Weird idea but I wonder if there are ways to take this from "crazy tech" to "hard tech".
Weird idea but I wonder if there are ways to take this from "crazy tech" to "hard tech".
The Sun. Literally.
Satellites have to be that far for the Einstein ring to be bigger than the apparent size of the solar disk.
Edit: to make it a bit more clear, the gravitational lens does not quite behave like a normal lens. Instead, you see the light from _behind_ the object. So if you're too close to the lensing object so that the Einstein ring is not larger than it, you'll just see a part of the object to be a bit more bright.
Also, the gravitational lens does not actually _focus_ the image, it distorts it into a band around the lensing object.
Or to put it another way: A gravity lens bends space so that the light from behind an object curves around it while travelling straight.
You are bending the dimension, the light travels straight through a bent dimension thus coming out curved.
I think that's mindblowing.
Stronger gravity around massive objects causes slow down of the part of a light wave closer to object, compared to outer part.
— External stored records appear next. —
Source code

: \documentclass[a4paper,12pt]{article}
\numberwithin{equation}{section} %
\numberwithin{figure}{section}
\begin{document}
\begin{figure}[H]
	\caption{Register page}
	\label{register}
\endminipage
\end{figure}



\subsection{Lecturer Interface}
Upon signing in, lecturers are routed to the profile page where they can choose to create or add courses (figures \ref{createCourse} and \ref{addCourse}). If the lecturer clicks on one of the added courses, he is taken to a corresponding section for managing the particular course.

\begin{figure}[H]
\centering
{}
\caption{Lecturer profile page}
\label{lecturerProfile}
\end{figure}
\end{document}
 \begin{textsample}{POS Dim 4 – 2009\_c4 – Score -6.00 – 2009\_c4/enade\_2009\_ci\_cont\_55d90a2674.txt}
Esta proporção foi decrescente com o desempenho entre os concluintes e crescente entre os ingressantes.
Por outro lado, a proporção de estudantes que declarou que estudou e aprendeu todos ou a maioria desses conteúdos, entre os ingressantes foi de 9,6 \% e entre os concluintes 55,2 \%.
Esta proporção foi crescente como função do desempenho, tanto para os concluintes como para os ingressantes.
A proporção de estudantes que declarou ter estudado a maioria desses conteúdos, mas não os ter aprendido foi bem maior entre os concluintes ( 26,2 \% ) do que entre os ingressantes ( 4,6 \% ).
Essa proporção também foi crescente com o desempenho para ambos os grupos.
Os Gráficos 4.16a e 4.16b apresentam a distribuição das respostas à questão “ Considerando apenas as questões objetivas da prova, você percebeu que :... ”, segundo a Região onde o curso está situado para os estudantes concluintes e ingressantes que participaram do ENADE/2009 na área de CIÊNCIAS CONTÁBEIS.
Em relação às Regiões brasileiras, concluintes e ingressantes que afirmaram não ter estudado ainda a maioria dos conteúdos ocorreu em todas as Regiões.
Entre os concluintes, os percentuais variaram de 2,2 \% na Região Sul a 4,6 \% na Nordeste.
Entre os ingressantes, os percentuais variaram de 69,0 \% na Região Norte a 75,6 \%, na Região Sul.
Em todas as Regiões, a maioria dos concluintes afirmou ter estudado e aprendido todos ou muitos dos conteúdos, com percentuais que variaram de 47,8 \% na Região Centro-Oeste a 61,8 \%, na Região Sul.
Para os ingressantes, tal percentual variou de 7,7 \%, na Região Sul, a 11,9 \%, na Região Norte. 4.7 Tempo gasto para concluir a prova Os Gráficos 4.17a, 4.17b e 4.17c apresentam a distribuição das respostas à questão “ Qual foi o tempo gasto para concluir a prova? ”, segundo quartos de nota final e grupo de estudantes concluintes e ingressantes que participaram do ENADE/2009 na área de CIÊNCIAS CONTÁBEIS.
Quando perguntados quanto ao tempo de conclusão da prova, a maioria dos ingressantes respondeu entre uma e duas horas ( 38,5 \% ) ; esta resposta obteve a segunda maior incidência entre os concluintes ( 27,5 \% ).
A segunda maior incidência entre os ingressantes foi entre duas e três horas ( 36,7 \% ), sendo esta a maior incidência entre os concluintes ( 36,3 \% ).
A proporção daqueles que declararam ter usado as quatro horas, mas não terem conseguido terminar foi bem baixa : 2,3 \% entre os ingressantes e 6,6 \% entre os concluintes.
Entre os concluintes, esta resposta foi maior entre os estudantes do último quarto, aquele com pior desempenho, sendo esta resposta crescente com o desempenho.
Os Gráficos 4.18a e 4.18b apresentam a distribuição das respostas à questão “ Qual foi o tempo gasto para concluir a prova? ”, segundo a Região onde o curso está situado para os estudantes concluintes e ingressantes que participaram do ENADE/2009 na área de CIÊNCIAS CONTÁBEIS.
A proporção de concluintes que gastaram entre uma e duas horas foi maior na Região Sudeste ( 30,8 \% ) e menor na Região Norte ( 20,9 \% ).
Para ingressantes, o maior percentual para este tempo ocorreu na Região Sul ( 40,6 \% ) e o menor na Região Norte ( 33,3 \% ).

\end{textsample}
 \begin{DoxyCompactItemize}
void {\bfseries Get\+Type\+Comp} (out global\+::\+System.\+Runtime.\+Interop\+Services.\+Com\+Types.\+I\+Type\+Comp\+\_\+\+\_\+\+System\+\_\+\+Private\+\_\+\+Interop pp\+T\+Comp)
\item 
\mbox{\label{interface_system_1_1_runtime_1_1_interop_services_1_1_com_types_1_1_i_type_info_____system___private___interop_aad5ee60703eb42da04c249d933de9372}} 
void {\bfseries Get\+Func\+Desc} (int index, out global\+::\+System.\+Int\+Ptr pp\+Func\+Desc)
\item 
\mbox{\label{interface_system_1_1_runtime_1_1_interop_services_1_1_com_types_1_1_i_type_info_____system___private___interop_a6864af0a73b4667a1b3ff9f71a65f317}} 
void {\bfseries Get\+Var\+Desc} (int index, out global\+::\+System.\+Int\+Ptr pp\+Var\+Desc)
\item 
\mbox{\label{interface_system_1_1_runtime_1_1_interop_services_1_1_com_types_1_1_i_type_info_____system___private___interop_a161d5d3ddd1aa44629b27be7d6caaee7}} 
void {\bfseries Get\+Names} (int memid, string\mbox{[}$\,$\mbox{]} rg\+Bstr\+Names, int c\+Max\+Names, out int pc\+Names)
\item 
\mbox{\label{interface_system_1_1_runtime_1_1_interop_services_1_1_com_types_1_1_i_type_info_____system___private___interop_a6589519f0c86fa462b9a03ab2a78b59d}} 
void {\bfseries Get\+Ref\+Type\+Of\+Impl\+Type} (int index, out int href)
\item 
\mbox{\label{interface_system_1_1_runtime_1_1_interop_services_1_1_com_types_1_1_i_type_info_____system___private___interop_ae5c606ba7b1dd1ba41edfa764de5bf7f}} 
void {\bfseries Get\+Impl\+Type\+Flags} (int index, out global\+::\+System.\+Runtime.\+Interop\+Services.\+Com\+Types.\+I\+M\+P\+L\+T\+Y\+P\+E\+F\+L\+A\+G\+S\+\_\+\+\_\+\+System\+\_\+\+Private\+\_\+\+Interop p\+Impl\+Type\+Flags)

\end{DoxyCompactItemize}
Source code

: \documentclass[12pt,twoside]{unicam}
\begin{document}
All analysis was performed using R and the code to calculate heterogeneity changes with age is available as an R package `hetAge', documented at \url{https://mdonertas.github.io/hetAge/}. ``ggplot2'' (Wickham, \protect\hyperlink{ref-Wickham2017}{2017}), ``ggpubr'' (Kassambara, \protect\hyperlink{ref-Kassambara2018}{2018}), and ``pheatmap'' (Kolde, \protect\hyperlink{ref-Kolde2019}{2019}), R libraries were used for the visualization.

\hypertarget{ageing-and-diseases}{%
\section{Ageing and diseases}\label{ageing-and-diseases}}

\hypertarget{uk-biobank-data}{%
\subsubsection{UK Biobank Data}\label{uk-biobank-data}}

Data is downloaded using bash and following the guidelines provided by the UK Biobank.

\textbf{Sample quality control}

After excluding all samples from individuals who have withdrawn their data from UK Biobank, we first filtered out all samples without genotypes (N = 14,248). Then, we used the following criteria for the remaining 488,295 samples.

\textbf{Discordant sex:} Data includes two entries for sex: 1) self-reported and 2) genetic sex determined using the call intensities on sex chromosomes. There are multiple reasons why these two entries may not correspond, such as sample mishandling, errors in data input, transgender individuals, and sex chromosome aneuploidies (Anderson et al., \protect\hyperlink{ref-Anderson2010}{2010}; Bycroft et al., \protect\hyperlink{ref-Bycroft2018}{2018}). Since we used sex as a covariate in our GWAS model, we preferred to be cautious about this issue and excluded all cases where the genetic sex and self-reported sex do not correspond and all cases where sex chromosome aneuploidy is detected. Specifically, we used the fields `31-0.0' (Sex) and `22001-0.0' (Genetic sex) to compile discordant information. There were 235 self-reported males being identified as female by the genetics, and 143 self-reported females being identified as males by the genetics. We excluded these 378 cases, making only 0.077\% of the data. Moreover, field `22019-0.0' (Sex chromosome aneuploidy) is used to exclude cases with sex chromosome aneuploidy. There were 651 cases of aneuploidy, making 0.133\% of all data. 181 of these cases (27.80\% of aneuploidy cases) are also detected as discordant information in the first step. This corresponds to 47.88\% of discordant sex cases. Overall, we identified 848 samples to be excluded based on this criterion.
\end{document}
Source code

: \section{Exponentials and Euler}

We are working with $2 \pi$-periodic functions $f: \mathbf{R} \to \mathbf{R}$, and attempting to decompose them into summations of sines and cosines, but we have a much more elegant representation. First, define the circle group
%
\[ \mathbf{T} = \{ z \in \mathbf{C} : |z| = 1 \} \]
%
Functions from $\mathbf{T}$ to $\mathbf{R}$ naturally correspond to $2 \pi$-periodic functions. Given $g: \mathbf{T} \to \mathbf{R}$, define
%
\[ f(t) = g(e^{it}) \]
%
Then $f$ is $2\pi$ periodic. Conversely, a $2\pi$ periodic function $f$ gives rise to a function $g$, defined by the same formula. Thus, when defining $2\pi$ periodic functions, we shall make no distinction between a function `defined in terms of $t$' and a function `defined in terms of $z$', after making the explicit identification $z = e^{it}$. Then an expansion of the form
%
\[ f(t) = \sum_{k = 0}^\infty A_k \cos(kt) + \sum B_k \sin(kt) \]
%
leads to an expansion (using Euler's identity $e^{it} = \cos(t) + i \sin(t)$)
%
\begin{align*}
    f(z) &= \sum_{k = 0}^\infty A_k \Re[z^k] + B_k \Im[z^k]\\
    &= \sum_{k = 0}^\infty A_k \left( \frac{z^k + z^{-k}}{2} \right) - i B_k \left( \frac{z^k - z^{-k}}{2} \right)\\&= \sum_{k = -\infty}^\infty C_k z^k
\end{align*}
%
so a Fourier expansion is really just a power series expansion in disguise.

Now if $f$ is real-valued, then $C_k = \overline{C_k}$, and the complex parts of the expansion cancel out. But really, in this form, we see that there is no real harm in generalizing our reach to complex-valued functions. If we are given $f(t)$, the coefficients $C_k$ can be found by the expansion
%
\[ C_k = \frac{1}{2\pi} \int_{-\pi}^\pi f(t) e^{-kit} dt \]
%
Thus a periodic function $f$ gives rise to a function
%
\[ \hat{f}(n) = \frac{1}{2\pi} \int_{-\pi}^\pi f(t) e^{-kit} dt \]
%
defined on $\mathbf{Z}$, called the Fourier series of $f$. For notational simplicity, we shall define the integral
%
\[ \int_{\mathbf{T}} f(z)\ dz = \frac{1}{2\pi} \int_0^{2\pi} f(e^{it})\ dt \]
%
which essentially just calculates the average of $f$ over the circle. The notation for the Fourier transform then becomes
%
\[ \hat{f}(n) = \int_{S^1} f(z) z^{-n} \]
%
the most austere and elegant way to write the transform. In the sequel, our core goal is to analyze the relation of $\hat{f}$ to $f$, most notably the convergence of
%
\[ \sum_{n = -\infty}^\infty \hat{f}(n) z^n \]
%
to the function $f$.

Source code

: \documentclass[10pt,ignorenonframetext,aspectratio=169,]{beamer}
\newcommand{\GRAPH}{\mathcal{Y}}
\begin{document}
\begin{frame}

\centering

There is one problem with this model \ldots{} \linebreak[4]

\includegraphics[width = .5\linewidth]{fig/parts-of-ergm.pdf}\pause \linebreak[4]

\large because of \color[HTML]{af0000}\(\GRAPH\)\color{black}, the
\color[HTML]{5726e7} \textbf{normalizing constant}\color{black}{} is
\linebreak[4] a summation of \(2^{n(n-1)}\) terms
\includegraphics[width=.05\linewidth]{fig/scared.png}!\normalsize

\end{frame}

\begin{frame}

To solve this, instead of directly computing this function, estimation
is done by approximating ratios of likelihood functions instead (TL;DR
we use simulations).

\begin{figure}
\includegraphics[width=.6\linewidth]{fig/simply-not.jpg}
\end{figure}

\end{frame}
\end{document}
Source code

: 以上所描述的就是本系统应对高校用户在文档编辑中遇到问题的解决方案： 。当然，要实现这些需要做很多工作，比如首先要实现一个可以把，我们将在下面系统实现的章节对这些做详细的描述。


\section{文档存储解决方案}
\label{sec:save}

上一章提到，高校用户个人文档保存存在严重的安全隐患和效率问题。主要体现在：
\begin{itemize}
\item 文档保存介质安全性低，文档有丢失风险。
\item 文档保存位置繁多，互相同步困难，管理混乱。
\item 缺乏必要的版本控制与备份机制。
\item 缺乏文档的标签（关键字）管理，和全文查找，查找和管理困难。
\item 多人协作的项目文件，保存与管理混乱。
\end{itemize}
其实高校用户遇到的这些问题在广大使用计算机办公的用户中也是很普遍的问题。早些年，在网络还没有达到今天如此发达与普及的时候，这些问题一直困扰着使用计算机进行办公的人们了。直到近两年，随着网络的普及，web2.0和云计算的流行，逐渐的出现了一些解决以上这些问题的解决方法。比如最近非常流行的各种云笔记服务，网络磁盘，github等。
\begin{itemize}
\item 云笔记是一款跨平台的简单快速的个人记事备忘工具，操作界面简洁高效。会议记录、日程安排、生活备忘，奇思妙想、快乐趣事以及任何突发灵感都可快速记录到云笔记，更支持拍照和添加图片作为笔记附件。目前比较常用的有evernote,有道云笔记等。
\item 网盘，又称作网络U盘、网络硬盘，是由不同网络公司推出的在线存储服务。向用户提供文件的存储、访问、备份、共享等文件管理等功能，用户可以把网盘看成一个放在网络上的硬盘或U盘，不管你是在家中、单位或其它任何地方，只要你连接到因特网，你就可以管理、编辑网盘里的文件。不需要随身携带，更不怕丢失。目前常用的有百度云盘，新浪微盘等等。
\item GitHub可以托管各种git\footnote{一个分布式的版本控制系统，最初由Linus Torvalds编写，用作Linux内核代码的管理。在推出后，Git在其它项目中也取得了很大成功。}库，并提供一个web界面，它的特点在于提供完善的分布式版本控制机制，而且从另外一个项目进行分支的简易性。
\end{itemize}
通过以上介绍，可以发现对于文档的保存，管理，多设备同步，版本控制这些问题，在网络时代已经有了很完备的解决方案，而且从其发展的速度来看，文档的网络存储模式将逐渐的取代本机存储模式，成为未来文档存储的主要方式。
This difference in speed, caused by _interaction_ between the photon and gravitational field of the body, results in the bending of the light's trajectory.
Bending of spacetime is just a simplification of this process to model that easier.
Light doesn't travel in a straight line because, to change trajectory of photon, photon must interact with something to exchange momentum. You are talking about mathematical model[1].
c is an universal constant and it seems that you're saying that it is not!
I cannot read your mind.
> c is an universal constant and it seems that you're saying that it is not!
Yep, c is universal constant for many physical models.
In physical world, c is constant as long, as properties of physical vacuum (permitivity and permeability) are constant, which in turn depends on α (Fine-structure constant[1]), which, in turn, variates at higher energies[2].